めまい患者さんの3~4割がこの病気で耳の異常が原因で起こるめまいの中で最も多いと考えられています。起床時、起き上がるときに、頭を動かしたり、ある特定の位置に動かすと回転性めまいが起こります。めまいは次第に悪化し、すぐに軽快し消失します。持続時間は数秒から数十秒くらいです。めまいを繰り返すと、徐々に症状は軽くなり、消失します内耳(ないじ)の前庭(ぜんてい)という場所にある耳石(じせき)がはがれ、からだのバランスを保つ器官である三半規管(さんはんきかん)に入り込んでしまうとめまいが起こります。治療は頭位治療を基本とし、補助的に循環改善薬、抗めまい薬、抗不安薬などを投与します。

2:メニエール病

発作時のめまいは回転性で激しく、吐き気や嘔吐を伴います。同時に難聴や耳鳴りが起こる場合もあります。めまいは数時間から1日、またはそれ以上持続したのち、治まります。難聴はめまいがおこると悪化し、めまいが治まると正常に戻るか軽快します。ただし、メニエール病が進行すると次第に悪化し、徐々に聴力の改善が見られなくなり、重度の難聴になることもあります。
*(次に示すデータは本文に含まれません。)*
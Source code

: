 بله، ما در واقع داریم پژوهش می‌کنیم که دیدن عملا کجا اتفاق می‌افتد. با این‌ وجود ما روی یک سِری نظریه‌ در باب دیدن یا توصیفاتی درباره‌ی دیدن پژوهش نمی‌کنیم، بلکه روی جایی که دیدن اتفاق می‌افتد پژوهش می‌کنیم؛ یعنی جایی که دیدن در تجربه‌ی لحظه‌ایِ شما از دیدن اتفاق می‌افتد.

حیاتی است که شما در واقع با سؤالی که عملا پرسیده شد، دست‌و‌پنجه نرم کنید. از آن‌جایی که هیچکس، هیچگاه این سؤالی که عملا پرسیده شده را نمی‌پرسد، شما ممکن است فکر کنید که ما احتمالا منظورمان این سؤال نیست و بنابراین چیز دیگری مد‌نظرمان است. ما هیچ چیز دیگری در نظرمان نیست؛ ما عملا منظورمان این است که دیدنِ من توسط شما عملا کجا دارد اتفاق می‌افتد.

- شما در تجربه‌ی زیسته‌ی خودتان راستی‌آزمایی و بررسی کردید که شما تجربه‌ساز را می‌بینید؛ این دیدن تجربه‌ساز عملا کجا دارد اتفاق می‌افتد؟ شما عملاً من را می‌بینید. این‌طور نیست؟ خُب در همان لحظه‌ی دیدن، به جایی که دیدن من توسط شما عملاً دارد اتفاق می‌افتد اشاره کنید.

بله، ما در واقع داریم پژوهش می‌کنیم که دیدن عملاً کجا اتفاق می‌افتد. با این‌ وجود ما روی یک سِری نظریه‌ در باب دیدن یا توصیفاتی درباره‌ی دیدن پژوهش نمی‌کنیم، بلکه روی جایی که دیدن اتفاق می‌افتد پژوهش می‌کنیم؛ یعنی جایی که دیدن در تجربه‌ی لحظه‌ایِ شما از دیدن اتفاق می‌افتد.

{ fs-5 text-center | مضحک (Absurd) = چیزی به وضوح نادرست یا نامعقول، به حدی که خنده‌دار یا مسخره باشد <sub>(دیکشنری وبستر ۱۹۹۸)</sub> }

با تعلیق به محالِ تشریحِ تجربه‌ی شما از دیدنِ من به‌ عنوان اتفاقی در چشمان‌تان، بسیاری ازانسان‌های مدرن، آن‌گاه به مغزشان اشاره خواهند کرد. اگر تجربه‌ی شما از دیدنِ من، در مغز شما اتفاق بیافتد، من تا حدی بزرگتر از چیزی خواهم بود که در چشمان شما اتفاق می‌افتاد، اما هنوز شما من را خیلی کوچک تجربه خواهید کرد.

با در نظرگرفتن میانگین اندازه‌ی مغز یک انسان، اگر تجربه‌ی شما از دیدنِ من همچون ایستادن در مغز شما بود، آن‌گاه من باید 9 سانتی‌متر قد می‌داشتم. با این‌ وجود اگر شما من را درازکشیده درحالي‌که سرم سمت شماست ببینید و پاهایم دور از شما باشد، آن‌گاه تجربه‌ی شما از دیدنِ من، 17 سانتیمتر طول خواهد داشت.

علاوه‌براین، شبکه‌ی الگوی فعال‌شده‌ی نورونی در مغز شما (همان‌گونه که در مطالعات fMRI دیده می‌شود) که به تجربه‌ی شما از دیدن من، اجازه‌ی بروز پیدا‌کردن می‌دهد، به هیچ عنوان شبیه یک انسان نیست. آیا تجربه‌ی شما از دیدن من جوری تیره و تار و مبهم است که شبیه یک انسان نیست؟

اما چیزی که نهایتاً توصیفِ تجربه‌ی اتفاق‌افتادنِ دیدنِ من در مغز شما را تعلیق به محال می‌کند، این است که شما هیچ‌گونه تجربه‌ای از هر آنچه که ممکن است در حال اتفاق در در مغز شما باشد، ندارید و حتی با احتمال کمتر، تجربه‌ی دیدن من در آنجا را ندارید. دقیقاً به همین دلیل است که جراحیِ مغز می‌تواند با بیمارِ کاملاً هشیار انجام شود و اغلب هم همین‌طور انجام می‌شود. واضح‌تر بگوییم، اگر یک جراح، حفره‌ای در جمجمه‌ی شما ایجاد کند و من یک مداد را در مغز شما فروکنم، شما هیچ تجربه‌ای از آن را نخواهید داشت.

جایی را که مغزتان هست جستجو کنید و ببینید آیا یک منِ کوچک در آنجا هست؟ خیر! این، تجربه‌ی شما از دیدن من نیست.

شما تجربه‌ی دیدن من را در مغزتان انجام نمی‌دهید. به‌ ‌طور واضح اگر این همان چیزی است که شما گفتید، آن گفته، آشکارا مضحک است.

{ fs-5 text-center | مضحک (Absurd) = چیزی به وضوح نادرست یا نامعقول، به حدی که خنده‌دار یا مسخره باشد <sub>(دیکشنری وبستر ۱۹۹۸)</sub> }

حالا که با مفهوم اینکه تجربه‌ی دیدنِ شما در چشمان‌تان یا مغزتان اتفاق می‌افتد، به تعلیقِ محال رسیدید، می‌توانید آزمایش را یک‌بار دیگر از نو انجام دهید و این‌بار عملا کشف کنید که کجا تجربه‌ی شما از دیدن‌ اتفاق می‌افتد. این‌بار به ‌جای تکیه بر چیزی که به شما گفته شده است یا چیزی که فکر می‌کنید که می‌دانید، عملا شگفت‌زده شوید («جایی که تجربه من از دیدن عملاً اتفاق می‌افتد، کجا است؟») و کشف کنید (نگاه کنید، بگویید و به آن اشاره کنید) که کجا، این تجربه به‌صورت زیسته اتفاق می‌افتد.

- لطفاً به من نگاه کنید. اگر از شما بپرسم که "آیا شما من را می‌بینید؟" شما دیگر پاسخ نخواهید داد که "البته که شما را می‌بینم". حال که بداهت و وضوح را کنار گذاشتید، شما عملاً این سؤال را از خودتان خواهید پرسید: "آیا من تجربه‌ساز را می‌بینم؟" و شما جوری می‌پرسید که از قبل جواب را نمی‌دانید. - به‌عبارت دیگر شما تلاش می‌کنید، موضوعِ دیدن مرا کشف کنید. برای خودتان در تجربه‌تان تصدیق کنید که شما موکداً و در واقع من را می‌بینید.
これらの症状は繰り返し起こり、その頻度は週1回から年数回と様々です。本疾患は内耳(ないじ)を満たしている液体である「内リンパ」が増え過ぎることで内耳がむくみ(内リンパ水腫)、めまいが起こると考えられております。よってむくみ軽減を目的に、浸透圧利尿薬であるイソソルビド製剤を投与することがあります。即効性は期待できないため、数週間にわたる投与が必要です。これらの薬剤でめまい発作の制御が困難な場合や、低音域の聴力低下が著しい場合にはステロイド薬の投与を行う場合もあります。

3:前庭神経炎

突然、激しい回転性めまいが起こり、悪心、嘔吐を伴い、通常2~3日続きます。難聴や耳鳴りはありません。その後、少しずつめまいは改善していきますが、発症から1週間程は歩行が困難です。3週間程でめまいはほぼ治まりますが、動くときはふらつきが生じやすく、6カ月経過後も半数近くの人でふらつきがみられます。前庭神経炎はからだのバランスを保つ情報を脳へ伝える前庭(ぜんてい)神経に炎症が起こることで正しい情報が脳へ送られず、めまいが起こると考えられています。風邪をひいた後に発症することが多いため、ウイルス感染や血液の循環障害が原因と考えられています。抗めまい薬、鎮吐薬、抗不安薬などを症状にあわせて投与します。また、ステロイド薬の投与(7~8日間ほどで漸減終了)を行う場合もあります。めまい症状(強い眼振が認められる場合)や悪心・嘔吐が高度な場合には基本的に入院を勧めます。

4:外リンパ漏

急激な圧の変動(飛行機に乗ったときや水中に潜ったとき、鼻を強くかんだ後など)、交通事故や転倒などによる頭部外傷、あるいは耳掃除の時に鼓膜・中耳を直接傷つけてしまったときなどに、外リンパが漏れ出すことによって回転性めまいや難聴、耳鳴り(水の流れるような音)、耳がつまった感じなどが起こります。(これらの症状があらわれる直前にpop音(パチッという何かがはじけるような音)が聞こえる場合もあります。)外リンパ漏は、内耳の三半規管と蝸牛の周りの外リンパ液(髄液)が、上述の原因などをきっかけに内耳窓から中耳に漏れ出し、めまい・難聴・耳鳴りなどを起こす疾患です。治療には、保存的治療と手術治療があります。保存的治療とは、入院安静にて内耳窓に開いた穴が自然に閉鎖することを期待します。入院安静で効果がない場合は、外リンパ瘻閉鎖術を行います。リンパ液の漏れが停止すれば、めまいは急速に消失します。但し、聴力や耳鳴りは改善しない場合もあります。